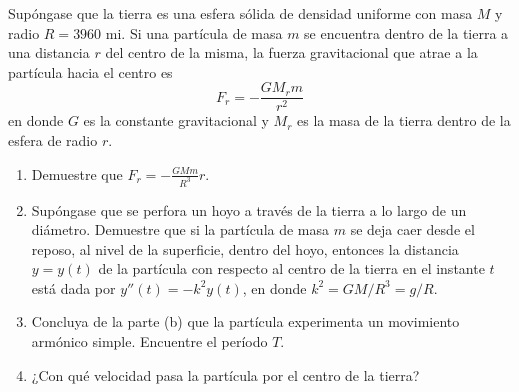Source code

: \item Supóngase que la tierra es una esfera sólida de densidad uniforme con masa $M$ y radio $R = 3960 \text{ mi}$. Si una partícula de masa $m$ se encuentra dentro de la tierra a una distancia $r$ del centro de la misma, la fuerza gravitacional que atrae a la partícula hacia el centro es
    \[ F_r = -\frac{GM_r m}{r^2} \]
    en donde $G$ es la constante gravitacional y $M_r$ es la masa de la tierra dentro de la esfera de radio $r$.
    \begin{enumerate}
        \item[(a)] Demuestre que $F_r = -\frac{GMm}{R^3} r$.
        \item[(b)] Supóngase que se perfora un hoyo a través de la tierra a lo largo de un diámetro. Demuestre que si la partícula de masa $m$ se deja caer desde el reposo, al nivel de la superficie, dentro del hoyo, entonces la distancia $y = y(t)$ de la partícula con respecto al centro de la tierra en el instante $t$ está dada por $y''(t) = -k^2y(t)$, en donde $k^2 = GM/R^3 = g/R$.
        \item[(c)] Concluya de la parte (b) que la partícula experimenta un movimiento armónico simple. Encuentre el período $T$.
        \item[(d)] ¿Con qué velocidad pasa la partícula por el centro de la tierra?
    \end{enumerate}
-- -- --
If the word "esfera" is on a line above, return that line.

:: Written solution ::
: \item Supóngase que la tierra es una esfera sólida de densidad uniforme con masa $M$ y radio $R = 3960 \text{ mi}$. Si una partícula de masa $m$ se encuentra dentro de la tierra a una distancia $r$ del centro de la misma, la fuerza gravitacional que atrae a la partícula hacia el centro es
    en donde $G$ es la constante gravitacional y $M_r$ es la masa de la tierra dentro de la esfera de radio $r$.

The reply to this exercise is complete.